The feedback on Ross is helpful. I'm getting detached from the idea of a Ross quickly. 

As for Tibor, I wonder how a Riptide would balance on an xi3...

Is the NV machined aluminum? The NV-G calls out machining explicitly, the NV doesn't.


----------



## BKG4211 (Oct 19, 2013)

> If you end up with an XI3, I would opt for a lighter reel in order to keep the outfit balanced.


Yeah I am concerned with the balance of this rig. Don't want to have to work just to hold the rod.


----------



## gfish (Jan 14, 2009)

I like the Everglades on my 8 and 9 wt rods. 
Talk all you want about backing capacity but I have never been close to being spooled. It may be possible but it is far from probable. I have had it on bones to Bonita as well as big Reds.


----------



## coconutgroves (Sep 23, 2013)

Don't get me wrong, they are great reels up to what you'd catch with a 12 weight. But BIG game, I would go with Tibor.

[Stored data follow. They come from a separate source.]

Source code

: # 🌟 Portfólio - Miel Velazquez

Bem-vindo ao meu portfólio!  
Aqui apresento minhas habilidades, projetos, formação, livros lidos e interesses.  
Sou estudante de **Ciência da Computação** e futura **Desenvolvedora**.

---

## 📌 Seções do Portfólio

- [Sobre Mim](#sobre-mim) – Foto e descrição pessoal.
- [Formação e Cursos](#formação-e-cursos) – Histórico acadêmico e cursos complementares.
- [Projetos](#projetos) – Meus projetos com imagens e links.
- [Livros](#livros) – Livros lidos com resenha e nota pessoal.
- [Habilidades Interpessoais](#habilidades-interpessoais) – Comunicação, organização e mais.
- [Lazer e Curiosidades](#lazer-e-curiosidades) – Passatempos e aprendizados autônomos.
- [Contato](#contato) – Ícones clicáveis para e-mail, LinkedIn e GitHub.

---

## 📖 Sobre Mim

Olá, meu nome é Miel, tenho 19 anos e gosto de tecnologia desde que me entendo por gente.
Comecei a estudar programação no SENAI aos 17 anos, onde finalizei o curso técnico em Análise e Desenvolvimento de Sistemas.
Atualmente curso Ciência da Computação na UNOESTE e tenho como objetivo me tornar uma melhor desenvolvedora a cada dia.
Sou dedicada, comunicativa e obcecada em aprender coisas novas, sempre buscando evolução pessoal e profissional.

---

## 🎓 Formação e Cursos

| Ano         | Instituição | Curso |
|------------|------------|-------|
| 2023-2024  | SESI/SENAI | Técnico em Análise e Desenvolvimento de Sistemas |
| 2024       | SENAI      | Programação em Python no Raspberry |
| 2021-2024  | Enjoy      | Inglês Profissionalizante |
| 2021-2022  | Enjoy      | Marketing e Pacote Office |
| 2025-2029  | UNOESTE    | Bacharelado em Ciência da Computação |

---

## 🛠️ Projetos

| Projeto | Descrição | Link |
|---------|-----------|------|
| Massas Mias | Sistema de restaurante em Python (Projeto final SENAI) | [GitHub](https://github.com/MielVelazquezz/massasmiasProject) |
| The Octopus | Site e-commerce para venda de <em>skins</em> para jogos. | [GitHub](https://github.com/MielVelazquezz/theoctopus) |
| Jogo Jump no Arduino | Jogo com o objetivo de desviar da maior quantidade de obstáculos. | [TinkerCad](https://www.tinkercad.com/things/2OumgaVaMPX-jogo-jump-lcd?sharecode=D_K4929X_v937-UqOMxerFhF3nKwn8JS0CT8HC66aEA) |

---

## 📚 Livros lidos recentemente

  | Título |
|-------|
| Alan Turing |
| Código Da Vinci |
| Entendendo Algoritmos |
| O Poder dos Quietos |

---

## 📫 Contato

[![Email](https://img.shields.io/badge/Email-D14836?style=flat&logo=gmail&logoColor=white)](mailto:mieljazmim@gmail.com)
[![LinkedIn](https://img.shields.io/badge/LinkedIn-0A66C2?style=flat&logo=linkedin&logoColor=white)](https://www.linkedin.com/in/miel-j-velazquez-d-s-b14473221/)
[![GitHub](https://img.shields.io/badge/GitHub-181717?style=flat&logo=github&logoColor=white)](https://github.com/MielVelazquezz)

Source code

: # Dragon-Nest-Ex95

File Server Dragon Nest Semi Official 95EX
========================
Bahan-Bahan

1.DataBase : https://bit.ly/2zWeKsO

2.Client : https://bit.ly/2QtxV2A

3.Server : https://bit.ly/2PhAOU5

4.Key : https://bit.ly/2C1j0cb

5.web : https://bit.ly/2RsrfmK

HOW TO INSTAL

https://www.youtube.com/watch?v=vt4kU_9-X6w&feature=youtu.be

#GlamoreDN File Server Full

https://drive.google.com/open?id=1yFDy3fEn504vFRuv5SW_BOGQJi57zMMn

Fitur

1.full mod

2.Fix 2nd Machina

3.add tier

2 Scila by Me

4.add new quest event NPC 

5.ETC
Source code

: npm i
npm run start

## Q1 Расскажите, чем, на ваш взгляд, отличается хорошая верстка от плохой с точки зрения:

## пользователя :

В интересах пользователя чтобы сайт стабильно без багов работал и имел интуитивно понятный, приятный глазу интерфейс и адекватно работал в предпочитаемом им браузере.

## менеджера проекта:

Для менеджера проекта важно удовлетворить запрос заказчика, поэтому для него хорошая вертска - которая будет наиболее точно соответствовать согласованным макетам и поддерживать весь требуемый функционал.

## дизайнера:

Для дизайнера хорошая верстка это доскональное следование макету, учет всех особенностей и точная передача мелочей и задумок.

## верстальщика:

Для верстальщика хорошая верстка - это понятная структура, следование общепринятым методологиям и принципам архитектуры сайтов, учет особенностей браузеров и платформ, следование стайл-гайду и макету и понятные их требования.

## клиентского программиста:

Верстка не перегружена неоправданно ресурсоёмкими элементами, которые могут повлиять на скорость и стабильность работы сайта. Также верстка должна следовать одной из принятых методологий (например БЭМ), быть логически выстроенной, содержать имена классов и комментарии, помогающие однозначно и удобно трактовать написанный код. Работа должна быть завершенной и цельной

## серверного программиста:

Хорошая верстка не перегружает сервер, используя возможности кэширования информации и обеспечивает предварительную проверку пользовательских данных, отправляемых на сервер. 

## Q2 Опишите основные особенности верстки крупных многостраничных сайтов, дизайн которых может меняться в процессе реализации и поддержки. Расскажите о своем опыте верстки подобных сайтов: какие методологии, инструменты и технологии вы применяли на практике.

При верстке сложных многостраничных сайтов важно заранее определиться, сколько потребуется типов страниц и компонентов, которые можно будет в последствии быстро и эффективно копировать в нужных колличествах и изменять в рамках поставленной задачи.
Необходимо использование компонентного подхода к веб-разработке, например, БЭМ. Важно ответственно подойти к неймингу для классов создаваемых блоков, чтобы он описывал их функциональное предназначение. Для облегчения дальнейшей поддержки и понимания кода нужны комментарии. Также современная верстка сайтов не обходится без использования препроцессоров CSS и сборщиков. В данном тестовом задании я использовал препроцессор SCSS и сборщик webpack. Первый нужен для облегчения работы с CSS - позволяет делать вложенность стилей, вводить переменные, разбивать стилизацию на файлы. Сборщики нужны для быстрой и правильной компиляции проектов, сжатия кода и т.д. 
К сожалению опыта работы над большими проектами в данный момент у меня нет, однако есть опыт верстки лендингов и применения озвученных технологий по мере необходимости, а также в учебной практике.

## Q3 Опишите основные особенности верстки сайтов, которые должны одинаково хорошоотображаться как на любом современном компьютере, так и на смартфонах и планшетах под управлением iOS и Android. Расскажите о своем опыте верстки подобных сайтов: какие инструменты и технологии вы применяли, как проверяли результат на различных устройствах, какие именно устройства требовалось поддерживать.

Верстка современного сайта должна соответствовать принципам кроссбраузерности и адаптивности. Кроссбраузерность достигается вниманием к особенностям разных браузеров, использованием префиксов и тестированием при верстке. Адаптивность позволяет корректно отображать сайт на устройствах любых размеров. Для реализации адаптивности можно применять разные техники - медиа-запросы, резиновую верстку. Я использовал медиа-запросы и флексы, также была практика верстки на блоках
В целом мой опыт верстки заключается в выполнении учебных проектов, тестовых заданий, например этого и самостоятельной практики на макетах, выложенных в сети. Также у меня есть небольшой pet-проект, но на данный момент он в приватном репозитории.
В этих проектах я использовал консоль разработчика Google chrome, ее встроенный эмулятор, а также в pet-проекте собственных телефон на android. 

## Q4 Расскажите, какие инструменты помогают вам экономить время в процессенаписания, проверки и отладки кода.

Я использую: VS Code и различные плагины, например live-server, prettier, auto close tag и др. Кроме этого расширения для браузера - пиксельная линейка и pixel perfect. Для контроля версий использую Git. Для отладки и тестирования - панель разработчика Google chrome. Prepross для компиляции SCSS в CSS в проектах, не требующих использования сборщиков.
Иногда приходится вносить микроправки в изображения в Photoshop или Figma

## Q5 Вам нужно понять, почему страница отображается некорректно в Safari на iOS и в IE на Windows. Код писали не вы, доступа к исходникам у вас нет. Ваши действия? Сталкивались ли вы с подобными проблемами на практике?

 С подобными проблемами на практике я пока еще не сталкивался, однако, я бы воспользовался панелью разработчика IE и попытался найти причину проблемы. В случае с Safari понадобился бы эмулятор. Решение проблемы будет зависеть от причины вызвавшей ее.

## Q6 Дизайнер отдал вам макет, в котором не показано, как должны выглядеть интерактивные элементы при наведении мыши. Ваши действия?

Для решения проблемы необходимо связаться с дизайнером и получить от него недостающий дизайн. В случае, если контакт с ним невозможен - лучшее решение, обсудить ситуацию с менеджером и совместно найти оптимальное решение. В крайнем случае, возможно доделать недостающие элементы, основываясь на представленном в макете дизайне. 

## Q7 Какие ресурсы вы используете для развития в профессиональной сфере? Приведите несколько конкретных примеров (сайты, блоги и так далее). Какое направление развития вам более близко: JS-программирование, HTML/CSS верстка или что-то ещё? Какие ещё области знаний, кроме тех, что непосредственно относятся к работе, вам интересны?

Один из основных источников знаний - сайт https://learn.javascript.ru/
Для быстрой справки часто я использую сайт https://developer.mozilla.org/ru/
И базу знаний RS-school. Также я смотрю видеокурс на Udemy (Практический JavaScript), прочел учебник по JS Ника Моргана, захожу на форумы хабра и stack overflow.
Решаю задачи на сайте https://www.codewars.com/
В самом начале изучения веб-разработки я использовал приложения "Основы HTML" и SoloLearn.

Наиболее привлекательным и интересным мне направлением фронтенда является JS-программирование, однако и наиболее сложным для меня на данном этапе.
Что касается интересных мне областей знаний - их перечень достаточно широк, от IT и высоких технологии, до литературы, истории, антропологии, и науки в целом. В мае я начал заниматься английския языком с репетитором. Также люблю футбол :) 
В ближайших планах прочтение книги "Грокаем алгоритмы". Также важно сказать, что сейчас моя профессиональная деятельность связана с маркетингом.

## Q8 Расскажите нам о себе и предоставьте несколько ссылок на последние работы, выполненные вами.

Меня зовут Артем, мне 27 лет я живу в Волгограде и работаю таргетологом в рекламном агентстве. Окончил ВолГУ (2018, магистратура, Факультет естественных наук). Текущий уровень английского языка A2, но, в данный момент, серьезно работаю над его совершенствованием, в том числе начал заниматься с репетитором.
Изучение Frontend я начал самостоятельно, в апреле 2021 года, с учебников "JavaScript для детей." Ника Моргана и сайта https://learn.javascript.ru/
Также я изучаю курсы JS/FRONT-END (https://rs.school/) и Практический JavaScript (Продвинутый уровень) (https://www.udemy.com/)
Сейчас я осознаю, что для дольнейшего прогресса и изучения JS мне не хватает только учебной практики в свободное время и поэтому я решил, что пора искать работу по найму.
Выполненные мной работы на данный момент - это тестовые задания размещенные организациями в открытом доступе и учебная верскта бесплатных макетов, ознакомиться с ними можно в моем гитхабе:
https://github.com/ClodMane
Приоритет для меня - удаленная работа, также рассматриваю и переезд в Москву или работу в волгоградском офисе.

On a 9 it would do just fine. As for backing, I'd rather have more than I need. I've been close be to being spooled, but that was in cases where I didn't have enough.


----------



## BKG4211 (Oct 19, 2013)

So based on the feedback here, some PM's and a lot of time on google, I think I am leaning towards the Hatch Finatic. Thought?


----------



## ifsteve (Jul 1, 2010)

> So based on the feedback here, some PM's and a lot of time on google, I think I am leaning towards the Hatch Finatic.  Thought?


You can't go wrong with a Hatch. FWIW Stillwater Fly Shop in Oregon has an online sale for 20% off everything. And any Abel reel comes with a free fly line up to $100. They also carry Tibor reels. The sale code is NEWSITE20.


----------



## coconutgroves (Sep 23, 2013)

The Nautilus NV 9 is over $100 cheaper and is 33% lighter than the Hatch Finatic 9. If you need more backing, the NV G9 is about the same price as the Finatic, but is about 20% lighter.

You can't go wrong with a Hatch, but I just wanted to give you an opinion on a comparable, closest competitor to it. I've looked at the build quality on both, but I like the carbon/cork mix on Nautilus reels more.


----------



## BKG4211 (Oct 19, 2013)

Thanks to everyone for the info.  It has been very helpful and I have learned through this.

It looks like I am going to make a decision between Tibor and Hatch.  Where I stand is flipping more frequently that a trout on a boat deck.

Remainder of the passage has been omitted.